*** Exercise input Section Begins ***

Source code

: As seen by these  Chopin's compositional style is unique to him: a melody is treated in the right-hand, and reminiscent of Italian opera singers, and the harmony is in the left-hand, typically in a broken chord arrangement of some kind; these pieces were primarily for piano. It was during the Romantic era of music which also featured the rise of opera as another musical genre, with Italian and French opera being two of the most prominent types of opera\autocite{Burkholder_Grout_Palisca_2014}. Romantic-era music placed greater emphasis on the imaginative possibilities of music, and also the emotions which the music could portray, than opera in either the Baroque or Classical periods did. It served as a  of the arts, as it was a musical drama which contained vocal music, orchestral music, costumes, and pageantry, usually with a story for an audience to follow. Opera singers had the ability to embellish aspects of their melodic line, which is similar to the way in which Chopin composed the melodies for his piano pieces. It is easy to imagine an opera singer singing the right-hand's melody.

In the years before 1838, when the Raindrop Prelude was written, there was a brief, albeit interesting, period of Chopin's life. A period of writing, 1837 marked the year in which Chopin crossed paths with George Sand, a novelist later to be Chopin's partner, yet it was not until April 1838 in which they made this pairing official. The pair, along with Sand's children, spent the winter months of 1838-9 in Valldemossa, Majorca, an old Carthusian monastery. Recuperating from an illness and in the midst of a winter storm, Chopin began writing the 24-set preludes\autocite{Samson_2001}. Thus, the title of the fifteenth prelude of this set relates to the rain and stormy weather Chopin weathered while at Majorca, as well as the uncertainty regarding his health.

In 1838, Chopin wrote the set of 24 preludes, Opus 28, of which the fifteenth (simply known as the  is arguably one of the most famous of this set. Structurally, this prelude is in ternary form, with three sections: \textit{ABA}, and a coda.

*** Exercise input Section Ends ***
*** Exercise input Section Begins ***

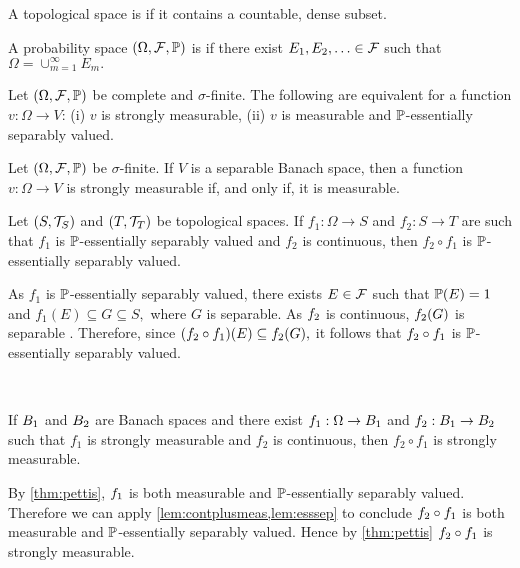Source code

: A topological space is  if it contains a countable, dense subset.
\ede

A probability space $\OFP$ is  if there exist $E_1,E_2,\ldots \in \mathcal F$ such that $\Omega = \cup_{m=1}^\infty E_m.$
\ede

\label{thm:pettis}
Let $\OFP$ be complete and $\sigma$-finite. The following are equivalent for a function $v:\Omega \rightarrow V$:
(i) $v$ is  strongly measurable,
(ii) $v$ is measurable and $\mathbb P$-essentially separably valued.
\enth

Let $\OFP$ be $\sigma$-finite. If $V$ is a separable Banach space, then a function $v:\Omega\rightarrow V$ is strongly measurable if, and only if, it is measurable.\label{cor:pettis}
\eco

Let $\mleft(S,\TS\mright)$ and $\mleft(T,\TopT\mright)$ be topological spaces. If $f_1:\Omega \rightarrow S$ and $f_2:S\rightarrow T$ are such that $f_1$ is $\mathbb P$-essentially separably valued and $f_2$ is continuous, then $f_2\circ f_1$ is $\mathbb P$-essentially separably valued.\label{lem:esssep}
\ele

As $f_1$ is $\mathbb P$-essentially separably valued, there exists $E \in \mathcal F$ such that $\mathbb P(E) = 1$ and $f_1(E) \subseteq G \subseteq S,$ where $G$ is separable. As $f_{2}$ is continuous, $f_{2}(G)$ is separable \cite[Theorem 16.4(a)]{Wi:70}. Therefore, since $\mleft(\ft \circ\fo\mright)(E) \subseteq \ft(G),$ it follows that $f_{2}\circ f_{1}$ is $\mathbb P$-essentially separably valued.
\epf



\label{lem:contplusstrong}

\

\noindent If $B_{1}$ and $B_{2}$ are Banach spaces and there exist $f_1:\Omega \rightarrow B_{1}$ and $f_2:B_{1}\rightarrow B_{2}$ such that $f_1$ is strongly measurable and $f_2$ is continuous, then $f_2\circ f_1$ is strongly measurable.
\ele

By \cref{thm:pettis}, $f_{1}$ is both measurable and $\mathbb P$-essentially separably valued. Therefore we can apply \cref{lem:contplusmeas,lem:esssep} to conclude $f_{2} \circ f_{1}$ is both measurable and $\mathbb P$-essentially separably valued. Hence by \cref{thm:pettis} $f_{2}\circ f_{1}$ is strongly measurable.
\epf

*** Exercise input Section Ends ***

■ Exercise brief ■
Copy the entries above exactly, but only from the line holding "In the years" through the line holding "In 1838, Chopin", both included.

■ Expected output ■
In the years before 1838, when the Raindrop Prelude was written, there was a brief, albeit interesting, period of Chopin's life. A period of writing, 1837 marked the year in which Chopin crossed paths with George Sand, a novelist later to be Chopin's partner, yet it was not until April 1838 in which they made this pairing official. The pair, along with Sand's children, spent the winter months of 1838-9 in Valldemossa, Majorca, an old Carthusian monastery. Recuperating from an illness and in the midst of a winter storm, Chopin began writing the 24-set preludes\autocite{Samson_2001}. Thus, the title of the fifteenth prelude of this set relates to the rain and stormy weather Chopin weathered while at Majorca, as well as the uncertainty regarding his health.

In 1838, Chopin wrote the set of 24 preludes, Opus 28, of which the fifteenth (simply known as the  is arguably one of the most famous of this set. Structurally, this prelude is in ternary form, with three sections: \textit{ABA}, and a coda.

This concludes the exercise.